Enough solar energy strikes the earth in two hours to power the entire world. But in 2015, solar photovoltaics generated only 1 percent of the electricity produced globally.
A new study takes a look at the barriers that need to be overcome for the world to generate terawatts of solar power. Technical, infrastructure, economic, and policy hurdles are keeping solar energy from providing a substantial fraction of global electricity generation, a team led by researchers at the National Renewable Energy Laboratory says in the Science paper.
The PV industry is already on a trajectory to reach at least three terawatts of cumulative PV installations by 2030, according to the authors. Continued technology improvements, falling solar panel prices, and grid integration should bend the curve up to reach 5-10 TW.
Solar power is growing much faster than other renewables.
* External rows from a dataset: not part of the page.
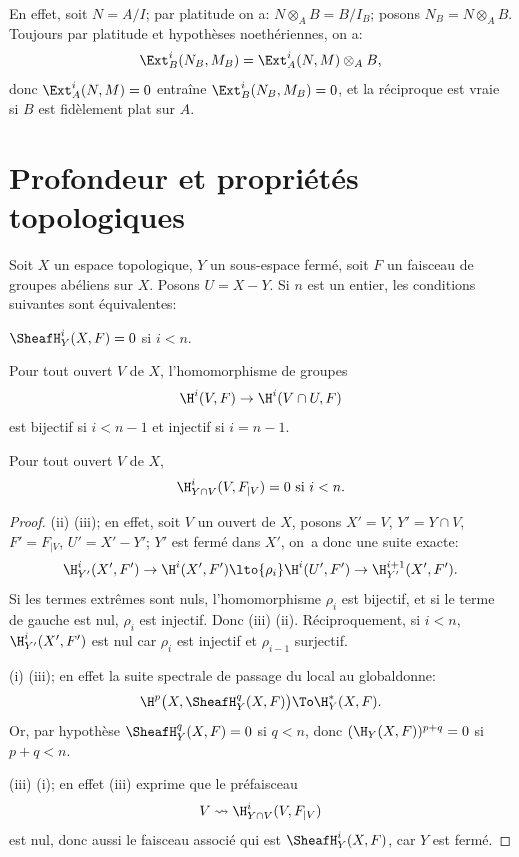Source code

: En effet, soit $N=A/I$; par platitude on a: $N\otimes_A B=B/I_B$; posons $N_B=N\otimes_A B$. Toujours par platitude et hypoth\`eses noeth\'eriennes, on a:
\[
\Ext_B^i (N_B, M_B) = \Ext_A^i(N, M)\otimes_A B,
\]
donc $\Ext_A^i(N, M) = 0 $ entra\^ine $\Ext_B^i(N_B, M_B)=0$, et la r\'eciproque est vraie si $B$ est fid\`element plat sur $A$.

\section{Profondeur et propri\'et\'es topologiques} \label{III.3}

\begin{lemme} \label{III.3.1}
Soit $X$ un espace topologique, $Y$ un sous-espace ferm\'e, soit $F$ un faisceau de groupes ab\'eliens sur $X$. Posons $U=X- Y$. Si $n$ est un entier, les conditions suivantes sont \'equivalentes:
\begin{enumeratei}
\item
$\SheafH_Y^i (X, F)=0$ si $i<n$.\pageoriginale
\item
Pour tout ouvert $V$ de $X$, l'homomorphisme de groupes
\[
\H^i(V, F) \to \H^i(V\cap U, F)
\]
est bijectif si $i<n-1$ et injectif si $i=n-1$.

\item
Pour tout ouvert $V$ de $X$,
\[
\H_{Y\cap V}^i(V, F_{\mid V})=0 \text{ si } i<n.
\]
\end{enumeratei}
\end{lemme}

\skpt

\begin{proof}
(ii) \SSI (iii); en effet, soit $V$ un ouvert de $X$, posons $X'=V$, $Y'=Y\cap V$, $F'=F_{\mid V}$, $U'=X'- Y'$; $Y'$ est ferm\'e dans $X'$, on~a donc une suite exacte:
\[
\H_{Y'}^i(X', F') \to \H^i(X', F') \lto{\rho_i} \H^i(U', F') \to \H_{Y'}^{i+1}(X', F').
\]
Si les termes extr\^emes sont nuls, l'homomorphisme $\rho_i$ est bijectif, et si le terme de gauche est nul, $\rho_i$ est injectif. Donc (iii) \ALORS (ii). R\'eciproquement, si $i<n$, $\H_{Y'}^i(X', F')$ est nul car $\rho_i$ est injectif et $\rho_{i-1}$ surjectif.

(i) \ALORS (iii); en effet la suite spectrale \og de passage du local au global\fg donne:
\[
\H^p\bigl(X, \SheafH_Y^q(X, F)\bigr) \To \H_Y^*(X, F).
\]
Or, par hypoth\`ese $\SheafH_Y^q(X, F) =0$ si $q<n$, donc $(\H_Y (X, F))^{p+q} = 0$ si $p+q<n$.

(iii) \ALORS (i); en effet (iii) exprime que le pr\'efaisceau
\[
V \rightsquigarrow \H_{Y\cap V}^i(V, F_{\mid V})
\]
est nul, donc aussi le faisceau associ\'e qui est $\SheafH_Y^i (X, F)$, car $Y$ est ferm\'e.
\skipqed
\end{proof}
Between 2000 and 2015, PV capacity grew by a factor of 57, while non-hydro renewables grew by a factor of about 9. Yet even the most optimistic forecasts for solar growth such as by the International Energy Agency under-represent the actual sharp uptick in PV deployment over the years.
For a more data-driven estimation, the researchers extrapolated the historical experience curve. The premise of this curve is that the more experience an industry has in producing solar modules, the lower the costs get. The researchers found that based on the current trajectory, the deployment of 8 terawatts of solar PV will result in a module cost of around $0.25 per watt.
The team also analyzed what would bring down the so-called levelized cost of electricity, which is the price of a kWh of electricity over the lifetime of solar energy system. Lowering module prices, and increasing efficiency and reliability should all bring down this cost to $0.03/kWh, they found. Using advanced materials other than silicon—cadmium telluride and perovskites—to make solar panels could help to increase efficiency and bring down cost.
Terawatt-scale PV will require flexible grids, the researchers say. Technologies that can shift load to times when there is excess electricity from renewables, interconnected transmission, and better solar forecasting tools will all help. The paper’s authors are also optimistic about battery storage, which they predict will cost $0.025/kWh by 2030.
Other challenges to overcome to reach 5-10TW by 2030? Increasing the overall demand for electricity by increasing the electrification of transportation and heating and cooling; and advances in all forms of solar conversion from solar fuels to desalination.
“Meeting these challenges will enable a viable trajectory for solar energy to provide a substantial fraction of the world’s energy needs,” the team writes. “The realization of this vision is both more urgent than ever and within our grasp.”